By Alisa Holahan
The University of Texas at Austin Undergraduate Research Journal, Vol.10:1 (2011)
Introduction: Charlotte Brontë’s 1853 novel Villette is not a book about which is it easy to be ambivalent. George Eliot called Villette a “still more wonderful book than Jane Eyre” (qtd. in Gordon 255). Matthew Arnold, in contrast, referred to the novel as “one of the most utterly disagreeable books I have ever read” (qtd. in Gordon 283). One explanation for readers’ strong responses to the novel lies in the complex way in which protagonist and narrator Lucy Snowe relates to the reader. Villette, by Charlotte Brontë (1816-1855), tells the story of a young woman, Lucy Snowe, who experiences a personal tragedy that leaves her alone and entirely dependent upon her own resources. She decides to leave England and becomes a teacher at a girls’ school in the city of Villette, in a fictionalized Belgium. The vast majority of the novel relates Lucy’s experiences at the school over the course of a year.
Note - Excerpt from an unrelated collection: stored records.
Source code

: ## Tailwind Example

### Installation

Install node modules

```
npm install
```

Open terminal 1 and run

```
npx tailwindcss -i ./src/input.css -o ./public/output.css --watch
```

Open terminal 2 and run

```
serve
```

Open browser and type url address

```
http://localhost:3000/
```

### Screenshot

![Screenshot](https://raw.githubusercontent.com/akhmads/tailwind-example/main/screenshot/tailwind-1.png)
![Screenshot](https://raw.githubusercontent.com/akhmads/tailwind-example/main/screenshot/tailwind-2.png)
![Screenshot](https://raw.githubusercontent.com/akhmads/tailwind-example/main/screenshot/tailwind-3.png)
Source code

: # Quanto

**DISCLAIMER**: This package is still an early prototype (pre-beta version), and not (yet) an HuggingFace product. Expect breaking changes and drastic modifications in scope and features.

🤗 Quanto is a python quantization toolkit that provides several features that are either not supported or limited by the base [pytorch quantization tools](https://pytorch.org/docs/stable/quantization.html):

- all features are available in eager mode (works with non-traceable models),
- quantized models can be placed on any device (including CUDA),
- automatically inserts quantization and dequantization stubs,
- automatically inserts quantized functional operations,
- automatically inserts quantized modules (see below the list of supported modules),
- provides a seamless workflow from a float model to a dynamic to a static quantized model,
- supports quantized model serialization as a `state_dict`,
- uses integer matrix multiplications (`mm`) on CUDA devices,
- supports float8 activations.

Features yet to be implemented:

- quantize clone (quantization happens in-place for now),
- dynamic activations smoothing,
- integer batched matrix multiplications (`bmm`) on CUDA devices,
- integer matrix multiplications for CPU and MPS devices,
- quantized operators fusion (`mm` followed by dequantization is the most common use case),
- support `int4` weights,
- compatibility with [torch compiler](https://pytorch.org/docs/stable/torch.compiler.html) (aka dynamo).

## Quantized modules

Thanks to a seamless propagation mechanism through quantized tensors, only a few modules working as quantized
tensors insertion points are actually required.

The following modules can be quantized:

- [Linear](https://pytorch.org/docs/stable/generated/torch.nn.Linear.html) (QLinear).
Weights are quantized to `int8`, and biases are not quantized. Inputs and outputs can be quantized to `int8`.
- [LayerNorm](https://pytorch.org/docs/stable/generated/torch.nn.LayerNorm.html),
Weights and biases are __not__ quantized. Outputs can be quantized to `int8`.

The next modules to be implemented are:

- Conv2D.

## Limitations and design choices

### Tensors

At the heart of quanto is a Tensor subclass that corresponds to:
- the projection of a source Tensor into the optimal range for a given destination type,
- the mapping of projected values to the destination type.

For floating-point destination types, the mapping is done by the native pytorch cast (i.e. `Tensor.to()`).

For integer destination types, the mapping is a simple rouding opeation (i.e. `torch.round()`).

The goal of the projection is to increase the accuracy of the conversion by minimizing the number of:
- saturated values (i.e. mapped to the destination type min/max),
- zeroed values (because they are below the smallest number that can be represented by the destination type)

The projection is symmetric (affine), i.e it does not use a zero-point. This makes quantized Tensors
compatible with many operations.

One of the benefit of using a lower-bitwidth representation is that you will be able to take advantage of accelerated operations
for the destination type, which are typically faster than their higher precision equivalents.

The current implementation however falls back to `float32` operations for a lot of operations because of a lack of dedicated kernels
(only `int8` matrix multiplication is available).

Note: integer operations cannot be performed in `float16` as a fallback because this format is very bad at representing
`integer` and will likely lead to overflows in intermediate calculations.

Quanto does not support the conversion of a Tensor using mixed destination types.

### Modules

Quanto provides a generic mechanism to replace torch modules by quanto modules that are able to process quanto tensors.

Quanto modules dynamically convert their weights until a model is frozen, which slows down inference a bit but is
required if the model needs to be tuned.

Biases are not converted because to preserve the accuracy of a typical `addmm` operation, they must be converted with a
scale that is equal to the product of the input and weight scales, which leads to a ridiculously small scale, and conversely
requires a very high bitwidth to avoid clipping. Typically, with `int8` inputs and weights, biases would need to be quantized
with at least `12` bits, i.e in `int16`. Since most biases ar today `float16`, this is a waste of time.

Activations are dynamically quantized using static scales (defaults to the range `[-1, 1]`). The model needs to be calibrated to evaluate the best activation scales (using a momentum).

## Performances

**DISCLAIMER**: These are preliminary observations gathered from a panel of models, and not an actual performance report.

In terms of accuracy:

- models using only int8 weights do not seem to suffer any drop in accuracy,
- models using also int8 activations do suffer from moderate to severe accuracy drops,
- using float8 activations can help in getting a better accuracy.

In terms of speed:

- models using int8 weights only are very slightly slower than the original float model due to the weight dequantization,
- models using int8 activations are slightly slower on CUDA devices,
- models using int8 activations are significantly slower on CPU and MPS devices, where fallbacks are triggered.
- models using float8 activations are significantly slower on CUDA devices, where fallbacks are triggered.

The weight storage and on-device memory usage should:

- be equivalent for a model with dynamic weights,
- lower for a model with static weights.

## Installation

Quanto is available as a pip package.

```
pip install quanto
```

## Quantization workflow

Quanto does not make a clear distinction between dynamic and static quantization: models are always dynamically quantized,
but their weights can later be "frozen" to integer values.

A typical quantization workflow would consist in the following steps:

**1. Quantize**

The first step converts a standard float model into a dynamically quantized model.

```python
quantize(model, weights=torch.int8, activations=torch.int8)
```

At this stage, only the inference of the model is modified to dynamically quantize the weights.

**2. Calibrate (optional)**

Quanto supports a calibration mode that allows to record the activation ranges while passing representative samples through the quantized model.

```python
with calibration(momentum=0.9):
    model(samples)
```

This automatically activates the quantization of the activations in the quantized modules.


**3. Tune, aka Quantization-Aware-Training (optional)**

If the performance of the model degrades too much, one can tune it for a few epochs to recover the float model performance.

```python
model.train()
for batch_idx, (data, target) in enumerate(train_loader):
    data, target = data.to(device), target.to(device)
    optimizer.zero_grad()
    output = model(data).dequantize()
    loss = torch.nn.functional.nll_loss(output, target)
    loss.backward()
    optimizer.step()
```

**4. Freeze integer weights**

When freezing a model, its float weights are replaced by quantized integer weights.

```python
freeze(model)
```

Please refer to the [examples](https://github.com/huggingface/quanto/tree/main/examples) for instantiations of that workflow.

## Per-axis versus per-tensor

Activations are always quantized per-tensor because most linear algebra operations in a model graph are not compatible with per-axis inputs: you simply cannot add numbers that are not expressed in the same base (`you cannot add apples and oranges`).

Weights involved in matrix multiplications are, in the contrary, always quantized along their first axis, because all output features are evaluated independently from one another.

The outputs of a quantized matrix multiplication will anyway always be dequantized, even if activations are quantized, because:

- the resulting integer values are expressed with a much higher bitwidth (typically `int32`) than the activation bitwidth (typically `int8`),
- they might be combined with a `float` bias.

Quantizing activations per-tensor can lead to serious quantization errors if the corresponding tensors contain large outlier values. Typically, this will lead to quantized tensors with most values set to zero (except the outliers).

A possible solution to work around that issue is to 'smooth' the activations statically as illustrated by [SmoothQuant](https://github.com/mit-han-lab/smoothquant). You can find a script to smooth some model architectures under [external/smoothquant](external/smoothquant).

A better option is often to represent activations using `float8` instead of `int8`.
While too many characters in the novel Lucy is a mystery, the reader learns a great deal about her thoughts and feelings. However, although Lucy is more honest with the reader than she is with the novel’s characters, a closer look at the narrative suggests that Lucy in fact conceals a great deal from the reader. Throughout the novel she betrays her awareness of the reader’s presence and of the fact that the reader, like many of the novel’s characters, will try to judge her. Lucy’s narrative stance toward the reader can be seen to reflect a complex amalgam of both self-revelation and concealment that mirrors Victorian women autobiographers’ desire to connect with their readers without foregoing a deep need for privacy. Thus, the idiosyncratic relationship between the narrator and reader in Villette can be perceived as a reflection of and commentary on Victorian women’s autobiography.